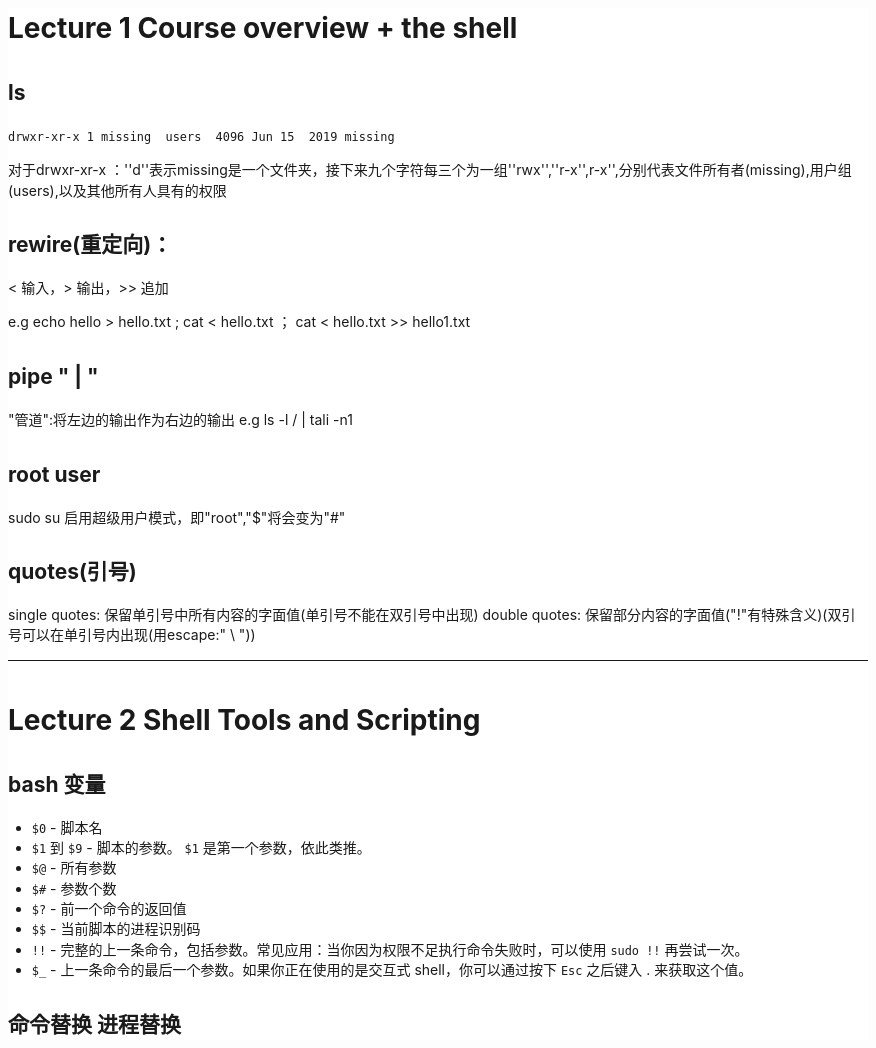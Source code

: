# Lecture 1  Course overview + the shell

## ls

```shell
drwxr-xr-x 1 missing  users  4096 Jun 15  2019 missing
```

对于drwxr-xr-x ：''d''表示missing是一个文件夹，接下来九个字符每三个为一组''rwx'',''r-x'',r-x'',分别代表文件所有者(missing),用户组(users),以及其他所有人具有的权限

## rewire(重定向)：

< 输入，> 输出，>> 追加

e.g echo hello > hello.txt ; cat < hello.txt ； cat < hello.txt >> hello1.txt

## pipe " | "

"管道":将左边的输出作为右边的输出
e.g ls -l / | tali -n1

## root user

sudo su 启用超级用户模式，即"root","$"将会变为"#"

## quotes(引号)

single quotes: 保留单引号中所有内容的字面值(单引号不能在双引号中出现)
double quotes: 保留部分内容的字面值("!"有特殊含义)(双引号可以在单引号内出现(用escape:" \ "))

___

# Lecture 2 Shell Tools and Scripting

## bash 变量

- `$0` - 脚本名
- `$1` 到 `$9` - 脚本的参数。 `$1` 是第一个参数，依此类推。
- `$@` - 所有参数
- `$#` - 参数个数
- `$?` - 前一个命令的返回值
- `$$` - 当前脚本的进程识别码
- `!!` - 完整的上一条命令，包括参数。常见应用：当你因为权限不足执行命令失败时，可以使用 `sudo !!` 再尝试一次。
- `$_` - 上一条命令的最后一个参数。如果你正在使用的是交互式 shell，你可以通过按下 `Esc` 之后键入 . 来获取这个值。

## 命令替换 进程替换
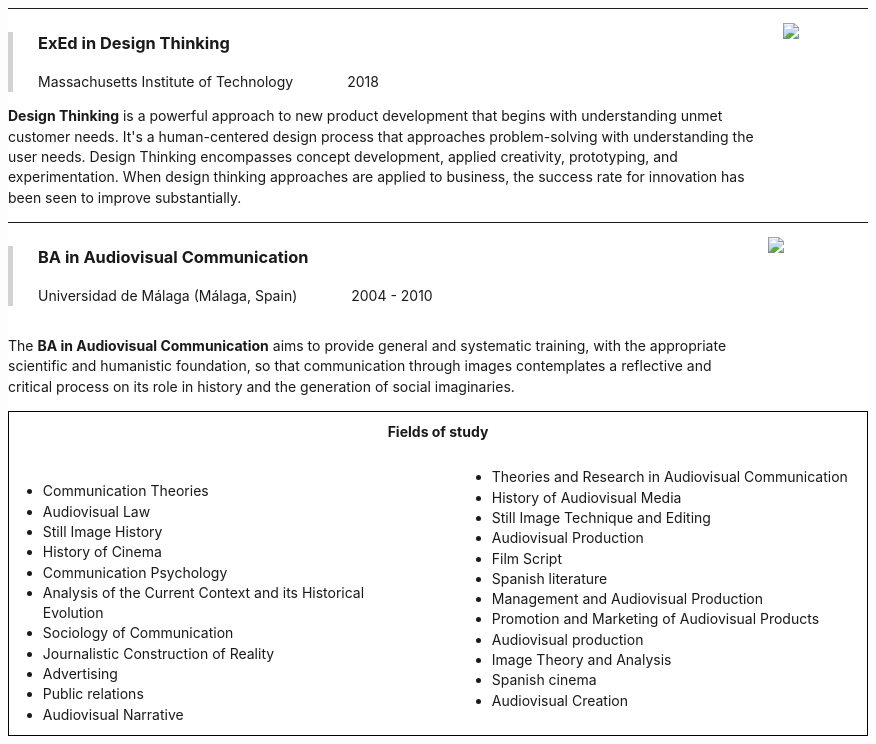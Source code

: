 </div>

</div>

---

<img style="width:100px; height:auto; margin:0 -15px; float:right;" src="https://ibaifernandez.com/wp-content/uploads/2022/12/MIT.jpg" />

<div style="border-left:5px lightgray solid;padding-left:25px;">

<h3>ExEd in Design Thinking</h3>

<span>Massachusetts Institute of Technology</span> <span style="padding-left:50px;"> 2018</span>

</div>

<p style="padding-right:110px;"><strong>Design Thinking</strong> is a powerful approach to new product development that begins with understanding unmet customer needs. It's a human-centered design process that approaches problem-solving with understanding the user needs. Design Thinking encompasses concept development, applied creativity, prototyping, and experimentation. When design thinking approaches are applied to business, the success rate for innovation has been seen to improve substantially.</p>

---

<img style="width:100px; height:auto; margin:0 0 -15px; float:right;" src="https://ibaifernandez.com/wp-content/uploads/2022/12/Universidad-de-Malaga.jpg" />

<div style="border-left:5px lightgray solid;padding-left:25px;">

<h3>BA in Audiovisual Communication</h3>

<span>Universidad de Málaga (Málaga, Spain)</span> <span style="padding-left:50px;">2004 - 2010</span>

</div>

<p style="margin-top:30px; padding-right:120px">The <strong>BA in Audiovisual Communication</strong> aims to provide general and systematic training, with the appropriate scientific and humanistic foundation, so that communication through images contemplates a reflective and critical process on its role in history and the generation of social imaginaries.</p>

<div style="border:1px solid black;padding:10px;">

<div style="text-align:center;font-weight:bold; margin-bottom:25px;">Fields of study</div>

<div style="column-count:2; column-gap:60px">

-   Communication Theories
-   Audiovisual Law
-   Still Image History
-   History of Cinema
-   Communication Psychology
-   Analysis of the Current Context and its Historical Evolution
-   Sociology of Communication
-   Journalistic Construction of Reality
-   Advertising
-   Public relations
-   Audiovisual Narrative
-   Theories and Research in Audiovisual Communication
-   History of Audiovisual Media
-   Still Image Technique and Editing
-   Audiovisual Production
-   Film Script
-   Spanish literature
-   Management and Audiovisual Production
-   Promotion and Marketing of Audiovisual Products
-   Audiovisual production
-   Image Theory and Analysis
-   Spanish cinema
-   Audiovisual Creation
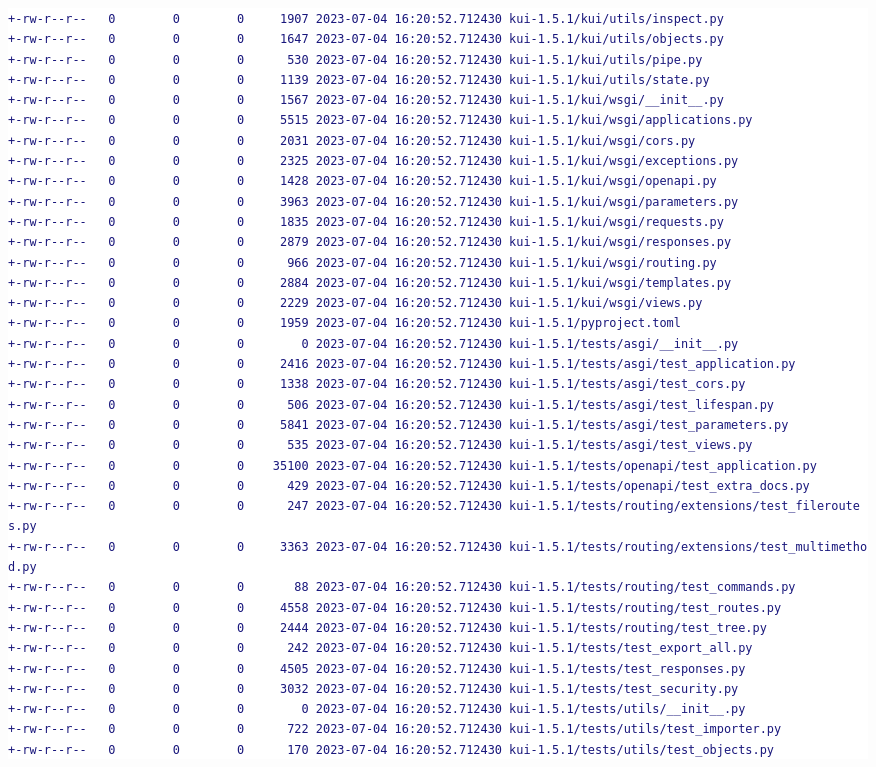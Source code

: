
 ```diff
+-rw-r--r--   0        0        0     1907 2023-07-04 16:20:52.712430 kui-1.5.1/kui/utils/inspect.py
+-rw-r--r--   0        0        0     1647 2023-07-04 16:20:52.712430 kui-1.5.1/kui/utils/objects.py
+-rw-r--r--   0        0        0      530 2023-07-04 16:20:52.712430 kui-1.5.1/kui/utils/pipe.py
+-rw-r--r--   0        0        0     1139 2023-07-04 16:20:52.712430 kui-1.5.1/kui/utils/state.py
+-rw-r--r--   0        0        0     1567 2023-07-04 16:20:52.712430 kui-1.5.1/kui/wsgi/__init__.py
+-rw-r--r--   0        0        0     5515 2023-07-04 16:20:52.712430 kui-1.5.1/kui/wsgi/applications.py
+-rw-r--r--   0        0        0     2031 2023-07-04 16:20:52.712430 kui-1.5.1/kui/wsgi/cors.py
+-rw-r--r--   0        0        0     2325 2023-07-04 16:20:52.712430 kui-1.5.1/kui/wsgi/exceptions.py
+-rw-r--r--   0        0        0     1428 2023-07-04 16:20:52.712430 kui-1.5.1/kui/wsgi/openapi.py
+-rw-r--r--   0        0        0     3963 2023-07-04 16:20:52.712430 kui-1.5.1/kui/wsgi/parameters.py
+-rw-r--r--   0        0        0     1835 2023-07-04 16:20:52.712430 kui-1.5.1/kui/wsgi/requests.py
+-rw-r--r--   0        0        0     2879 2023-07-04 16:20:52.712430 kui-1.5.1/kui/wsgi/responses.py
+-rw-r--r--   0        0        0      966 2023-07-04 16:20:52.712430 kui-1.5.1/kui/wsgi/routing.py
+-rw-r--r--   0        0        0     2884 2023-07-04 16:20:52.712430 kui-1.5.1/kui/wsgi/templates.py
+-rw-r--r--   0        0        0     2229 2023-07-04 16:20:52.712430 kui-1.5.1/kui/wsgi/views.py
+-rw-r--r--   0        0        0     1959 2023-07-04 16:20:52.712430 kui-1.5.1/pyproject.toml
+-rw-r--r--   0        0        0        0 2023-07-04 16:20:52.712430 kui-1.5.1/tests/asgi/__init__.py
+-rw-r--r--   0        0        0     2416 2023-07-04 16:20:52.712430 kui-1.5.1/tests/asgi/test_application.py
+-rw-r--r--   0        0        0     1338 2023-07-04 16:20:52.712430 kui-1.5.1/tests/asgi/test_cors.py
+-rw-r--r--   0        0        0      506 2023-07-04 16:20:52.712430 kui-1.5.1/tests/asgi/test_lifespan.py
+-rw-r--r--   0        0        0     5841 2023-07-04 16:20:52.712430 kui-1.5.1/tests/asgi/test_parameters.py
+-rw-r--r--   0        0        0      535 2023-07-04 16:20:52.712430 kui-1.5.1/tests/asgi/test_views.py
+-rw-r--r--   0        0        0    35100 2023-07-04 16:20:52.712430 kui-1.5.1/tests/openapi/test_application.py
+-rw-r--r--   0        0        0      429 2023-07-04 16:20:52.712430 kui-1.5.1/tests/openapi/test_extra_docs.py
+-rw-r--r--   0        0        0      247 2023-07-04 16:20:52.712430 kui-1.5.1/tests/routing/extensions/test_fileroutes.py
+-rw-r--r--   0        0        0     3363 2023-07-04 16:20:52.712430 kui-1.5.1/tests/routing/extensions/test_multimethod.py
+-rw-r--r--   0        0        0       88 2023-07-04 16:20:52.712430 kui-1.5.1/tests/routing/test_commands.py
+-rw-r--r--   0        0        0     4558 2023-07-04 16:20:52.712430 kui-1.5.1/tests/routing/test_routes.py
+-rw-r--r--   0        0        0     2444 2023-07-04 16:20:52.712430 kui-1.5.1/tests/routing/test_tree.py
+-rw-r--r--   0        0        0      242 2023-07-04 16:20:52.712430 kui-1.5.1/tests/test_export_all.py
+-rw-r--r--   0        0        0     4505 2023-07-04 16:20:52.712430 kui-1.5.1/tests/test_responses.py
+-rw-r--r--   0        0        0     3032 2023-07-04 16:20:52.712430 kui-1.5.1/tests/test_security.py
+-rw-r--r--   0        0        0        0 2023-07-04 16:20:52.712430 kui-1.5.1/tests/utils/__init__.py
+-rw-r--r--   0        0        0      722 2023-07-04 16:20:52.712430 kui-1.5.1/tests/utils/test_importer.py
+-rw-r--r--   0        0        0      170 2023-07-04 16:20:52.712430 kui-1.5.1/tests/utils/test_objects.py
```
+++
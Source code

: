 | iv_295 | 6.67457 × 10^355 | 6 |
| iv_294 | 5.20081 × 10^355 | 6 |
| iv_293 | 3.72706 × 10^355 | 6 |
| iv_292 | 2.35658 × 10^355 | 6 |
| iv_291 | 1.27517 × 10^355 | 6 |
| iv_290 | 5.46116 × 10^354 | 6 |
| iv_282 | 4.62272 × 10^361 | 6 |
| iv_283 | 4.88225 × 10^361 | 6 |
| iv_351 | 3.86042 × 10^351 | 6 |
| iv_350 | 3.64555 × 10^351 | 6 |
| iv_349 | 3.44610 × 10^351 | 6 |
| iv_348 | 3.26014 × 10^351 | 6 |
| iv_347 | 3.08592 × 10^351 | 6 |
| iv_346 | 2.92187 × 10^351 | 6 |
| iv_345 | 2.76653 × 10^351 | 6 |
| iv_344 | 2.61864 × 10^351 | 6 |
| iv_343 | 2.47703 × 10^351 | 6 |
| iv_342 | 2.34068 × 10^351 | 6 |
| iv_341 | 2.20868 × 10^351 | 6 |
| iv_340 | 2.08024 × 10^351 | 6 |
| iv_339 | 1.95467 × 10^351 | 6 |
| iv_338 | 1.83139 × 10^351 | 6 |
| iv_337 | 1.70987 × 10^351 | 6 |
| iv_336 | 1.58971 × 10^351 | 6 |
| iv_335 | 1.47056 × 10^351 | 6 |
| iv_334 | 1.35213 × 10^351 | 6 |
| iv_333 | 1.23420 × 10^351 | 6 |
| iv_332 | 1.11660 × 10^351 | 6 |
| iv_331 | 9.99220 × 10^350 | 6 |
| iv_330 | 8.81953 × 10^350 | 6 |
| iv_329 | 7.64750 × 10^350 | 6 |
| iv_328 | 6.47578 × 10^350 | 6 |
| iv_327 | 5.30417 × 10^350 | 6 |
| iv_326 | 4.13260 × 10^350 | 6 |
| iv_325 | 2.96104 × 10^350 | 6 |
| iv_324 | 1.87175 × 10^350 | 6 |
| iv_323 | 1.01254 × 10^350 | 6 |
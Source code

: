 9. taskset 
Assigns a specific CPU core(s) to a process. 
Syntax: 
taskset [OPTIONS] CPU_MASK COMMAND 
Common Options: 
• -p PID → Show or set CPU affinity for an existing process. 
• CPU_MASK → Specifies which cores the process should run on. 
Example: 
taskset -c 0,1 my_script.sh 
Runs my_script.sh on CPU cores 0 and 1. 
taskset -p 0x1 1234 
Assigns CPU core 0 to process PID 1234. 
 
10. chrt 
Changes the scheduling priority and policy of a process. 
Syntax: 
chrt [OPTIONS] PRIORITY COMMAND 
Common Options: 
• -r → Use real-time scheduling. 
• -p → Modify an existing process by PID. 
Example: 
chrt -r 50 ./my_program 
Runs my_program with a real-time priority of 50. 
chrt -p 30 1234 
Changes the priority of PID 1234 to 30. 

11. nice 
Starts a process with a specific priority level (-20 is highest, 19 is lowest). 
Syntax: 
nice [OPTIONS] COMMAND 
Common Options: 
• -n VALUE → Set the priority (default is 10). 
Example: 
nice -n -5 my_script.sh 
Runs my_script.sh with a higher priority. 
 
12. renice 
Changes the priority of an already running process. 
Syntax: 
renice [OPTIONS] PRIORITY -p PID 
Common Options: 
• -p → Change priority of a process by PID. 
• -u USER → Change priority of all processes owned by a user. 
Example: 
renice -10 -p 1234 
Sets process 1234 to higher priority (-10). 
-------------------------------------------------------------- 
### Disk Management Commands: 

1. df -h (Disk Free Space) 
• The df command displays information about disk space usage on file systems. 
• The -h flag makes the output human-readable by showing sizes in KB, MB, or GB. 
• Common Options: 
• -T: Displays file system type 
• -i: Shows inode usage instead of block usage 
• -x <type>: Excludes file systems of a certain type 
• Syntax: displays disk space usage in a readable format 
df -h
+++
▸ WHAT YOU ARE ASKED TO DO:
Beginning with the line holding "1.27517 × 10^355 | 6 |" and ending with the line holding "2.08024 × 10^351 | 6 |", write out the stretch of material above exactly; add no further lines.

▸ EXERCISE RESULT:
| iv_291 | 1.27517 × 10^355 | 6 |
| iv_290 | 5.46116 × 10^354 | 6 |
| iv_282 | 4.62272 × 10^361 | 6 |
| iv_283 | 4.88225 × 10^361 | 6 |
| iv_351 | 3.86042 × 10^351 | 6 |
| iv_350 | 3.64555 × 10^351 | 6 |
| iv_349 | 3.44610 × 10^351 | 6 |
| iv_348 | 3.26014 × 10^351 | 6 |
| iv_347 | 3.08592 × 10^351 | 6 |
| iv_346 | 2.92187 × 10^351 | 6 |
| iv_345 | 2.76653 × 10^351 | 6 |
| iv_344 | 2.61864 × 10^351 | 6 |
| iv_343 | 2.47703 × 10^351 | 6 |
| iv_342 | 2.34068 × 10^351 | 6 |
| iv_341 | 2.20868 × 10^351 | 6 |
| iv_340 | 2.08024 × 10^351 | 6 |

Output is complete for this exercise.